• _Task requirements_: Filter the records below for the word "Rodar". Keep each line that has it.

[[ Records supplied open ]]

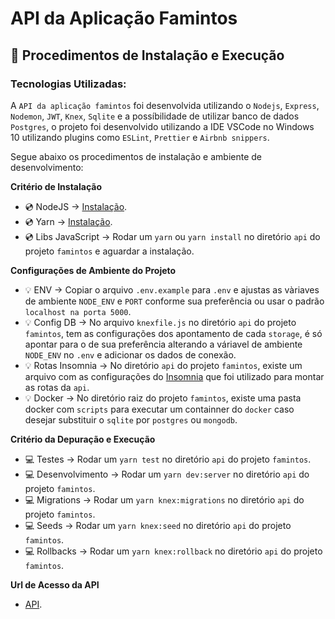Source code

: # API da Aplicação Famintos #

## 🔖 Procedimentos de Instalação e Execução

### Tecnologias Utilizadas:

A `API da aplicação famintos` foi desenvolvida utilizando o `Nodejs`, `Express`, `Nodemon`, `JWT`, `Knex`, `Sqlite` e a possíbilidade de utilizar banco de dados `Postgres`, o projeto foi desenvolvido utilizando a IDE VSCode no Windows 10 utilizando plugins como `ESLint`, `Prettier` e `Airbnb snippers`.

Segue abaixo os procedimentos de instalação e ambiente de desenvolvimento:

**Critério de Instalação**
- 💿 NodeJS -> [Instalação](https://nodejs.org/).
- 💿 Yarn -> [Instalação](https://yarnpkg.com/getting-started/install).
- 💿 Libs JavaScript -> Rodar um `yarn` ou `yarn install` no diretório `api` do projeto `famintos` e aguardar a instalação.

**Configurações de Ambiente do Projeto**
- 💡 ENV -> Copiar o arquivo `.env.example` para `.env` e ajustas as vàriaves de ambiente `NODE_ENV` e `PORT` conforme sua preferência ou usar o padrão `localhost na porta 5000`.
- 💡 Config DB -> No arquivo `knexfile.js` no diretório `api` do projeto `famintos`, tem as configurações dos apontamento de cada `storage`, é só apontar para o de sua preferência alterando a váriavel de ambiente `NODE_ENV` no `.env` e adicionar os dados de conexão.
- 💡 Rotas Insomnia -> No diretório `api` do projeto `famintos`, existe um arquivo com as configurações do [Insomnia](https://insomnia.rest/) que foi utilizado para montar as rotas da `api`.
- 💡 Docker -> No diretório raiz do projeto `famintos`, existe uma pasta docker com `scripts` para executar um containner do `docker` caso desejar substituir o `sqlite` por `postgres` ou `mongodb`.

**Critério da Depuração e Execução**
- 💻 Testes -> Rodar um `yarn test` no diretório `api` do projeto `famintos`.
- 💻 Desenvolvimento -> Rodar um `yarn dev:server` no diretório `api` do projeto `famintos`.
- 💻 Migrations -> Rodar um `yarn knex:migrations` no diretório `api` do projeto `famintos`.
- 💻 Seeds -> Rodar um `yarn knex:seed` no diretório `api` do projeto `famintos`.
- 💻 Rollbacks -> Rodar um `yarn knex:rollback` no diretório `api` do projeto `famintos`.

**Url de Acesso da API**
- [API](http://localhost:5000/api/).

[[ Records supplied closed ]]

• _Reply_:
- 💿 Libs JavaScript -> Rodar um `yarn` ou `yarn install` no diretório `api` do projeto `famintos` e aguardar a instalação.
- 💻 Testes -> Rodar um `yarn test` no diretório `api` do projeto `famintos`.
- 💻 Desenvolvimento -> Rodar um `yarn dev:server` no diretório `api` do projeto `famintos`.
- 💻 Migrations -> Rodar um `yarn knex:migrations` no diretório `api` do projeto `famintos`.
- 💻 Seeds -> Rodar um `yarn knex:seed` no diretório `api` do projeto `famintos`.
- 💻 Rollbacks -> Rodar um `yarn knex:rollback` no diretório `api` do projeto `famintos`.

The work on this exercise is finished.